Muitas vezes, quando uma pessoa escolhe praticar as disciplinas de silêncio e reclusão, outros são afetados — mais especificamente, seus familiares e amigos, pois sua ausência será sentida. É importante entender e respeitar as dificuldades que isso pode causar. Tome as providências necessárias para que sua experiência não crie muitos incômodos às pessoas que lhe são próximas e faça tudo ao seu alcance para que entendam o que você está fazendo, seus motivos, assegurar-lhes de seu amor por eles e de que desfruta da companhia deles.[7]

É bom se preparar bem para reclusões mais longas. Defina quando vai ler, caminhar na natureza, orar e escutar o Senhor, assim como descansar e dormir. Mesmo que não lhe seja possível se retirar por períodos maiores, encontre um lugar para passar  algum tempo em reclusão —um parque próximo, um quarto extra em sua casa, ou mesmo uma área isolada na garagem, no sótão ou um canto no quintal. O importante não é aonde você vai ou quanto tempo passa lá, mas que dedique algum tempo e se esforce para estar a sós como Senhor. Se não conhecer um lugar bom para isso, procure um e é muito provável que o encontrará.

Mais sobre o silêncio

A reclusão e o silêncio naturalmente caminham juntos, como disse Henri Nouwen: O silêncio é a maneira de tornar a reclusão uma realidade.[8] Se estiver separado fisicamente das pessoas, então provavelmente não falará com elas. Manter-se em silêncio por períodos mais longos ao praticar a reclusão pode também nos ajudar a controlar nossa língua, algo importante para quem quer se assemelhar a Cristo.

Dallas Willard escreveu:

Em sua epístola, Tiago nos diz que aqueles que parecem religiosos, mas são incapazes de refrear suas línguas enganam a eles mesmos, e que sua religião tem pouco valor (Tiago 1:26). Ele afirma que aqueles que não fazem o mal com suas palavras são perfeitos e capazes de comandar seus corpos para fazer o bem (Tiago 3:2). Aprender a não falar pode pelo menos nos dar suficiente controle sobre o que dizemos, para que nossa língua não simplesmente “dispare” espontaneamente.[9]

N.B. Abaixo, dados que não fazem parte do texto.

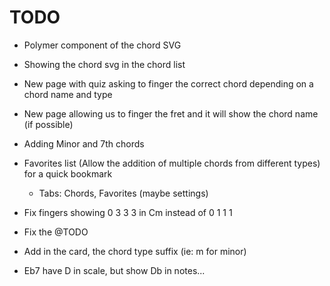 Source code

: TODO
====

- Polymer component of the chord SVG

- Showing the chord svg in the chord list

- New page with quiz asking to finger the correct chord depending on a chord name and type

- New page allowing us to finger the fret and it will show the chord name (if possible)

- Adding Minor and 7th chords

- Favorites list (Allow the addition of multiple chords from different types) for a quick bookmark
  - Tabs: Chords, Favorites (maybe settings)

- Fix fingers showing 0 3 3 3 in Cm instead of 0 1 1 1

- Fix the @TODO

- Add in the card, the chord type suffix (ie: m for minor)

- Eb7 have D in scale, but show Db in notes...
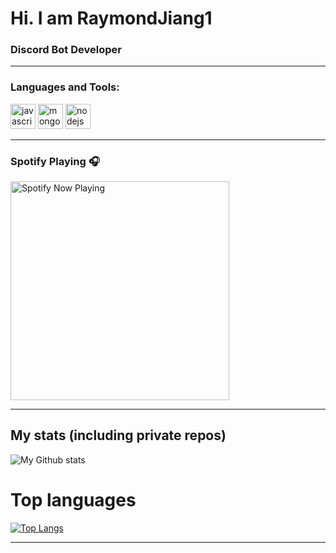 # Hi. I am RaymondJiang1

### Discord Bot Developer

---

### Languages and Tools:

 <img src="https://devicons.github.io/devicon/devicon.git/icons/javascript/javascript-original.svg" alt="javascript" width="40" height="40"/> <img src="https://devicons.github.io/devicon/devicon.git/icons/mongodb/mongodb-original-wordmark.svg" alt="mongodb" width="40" height="40"/> <img src="https://devicons.github.io/devicon/devicon.git/icons/nodejs/nodejs-original-wordmark.svg" alt="nodejs" width="40" height="40"/></p>

---

### Spotify Playing 🎧

[<img src="https://spotify-now-playing-nine.vercel.app/api/spotify-playing" alt="Spotify Now Playing" width="350" />](https://open.spotify.com/user/j1cl2ti9x8fhj97rdd89b9dqq?si=K6_sZXqdTcOCGfs9GF9hOQ)

---

## My stats (including private repos)

![My Github stats](https://github-readme-stats.beatzoid.vercel.app/api?username=RaymondJiang1&count_private=true&show_icons=true&theme=radical)

# Top languages

[![Top Langs](https://github-readme-stats.beatzoid.vercel.app/api/top-langs/?username=RaymondJiang1&theme=radical)](https://github.com/anuraghazra/github-readme-stats)

---
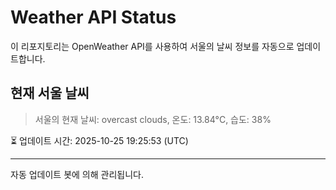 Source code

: 
# Weather API Status

이 리포지토리는 OpenWeather API를 사용하여 서울의 날씨 정보를 자동으로 업데이트합니다.

## 현재 서울 날씨
> 서울의 현재 날씨: overcast clouds, 온도: 13.84°C, 습도: 38%

⏳ 업데이트 시간: 2025-10-25 19:25:53 (UTC)

---
자동 업데이트 봇에 의해 관리됩니다.
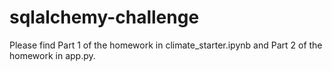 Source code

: # sqlalchemy-challenge

Please find Part 1 of the homework in climate_starter.ipynb and Part 2 of the homework in app.py.
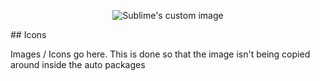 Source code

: <p align="center">
  <img src="https://cdn.jsdelivr.net/gh/muddy1/chocolatey-packages@master/icons/skull1.ico" alt="Sublime's custom image"/>
</p>
## Icons

Images / Icons go here. This is done so that the image isn't being copied around inside the auto packages
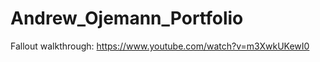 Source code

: Andrew_Ojemann_Portfolio
========================
Fallout walkthrough: https://www.youtube.com/watch?v=m3XwkUKewI0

As Escrituras ensinam que há tempo de estar calado e tempo de falar.[10] O Livro dos Provérbios fala especificamente para não falarmos mais que o necessário.

Na multidão de palavras não falta transgressão, mas o que modera os lábios é prudente.[11]

O que guarda a sua boca preserva a sua alma.[12]

O que guarda a sua boca e a sua língua, guarda das angústias a sua alma.[13]

Falar pouco e com mais cuidado pode nos ajudar a controlar o que dizemos e a não falar o que não devemos. Falar menos nos ajuda a escutar melhor e a dar atenção ao que os demais estão dizendo. Ajuda-nos a ter mais consideração pelos outros e suas necessidades.

Todos somos diferentes. Assim como há os naturalmente quietos, existem os que tagarelas. Todos podemos aprender a falar menos e ouvir mais, isso é fato, mas há os que têm maior necessidade de exercitar a disciplina do silêncio. Para isso, aconselha-se não fazer comentários ou dar opiniões enquanto os outros estiverem falando e escutar com mais atenção aos demais. Podemos também evitar ou adiar conversas ou ligações telefônicas para nos abstermos de falar desnecessariamente.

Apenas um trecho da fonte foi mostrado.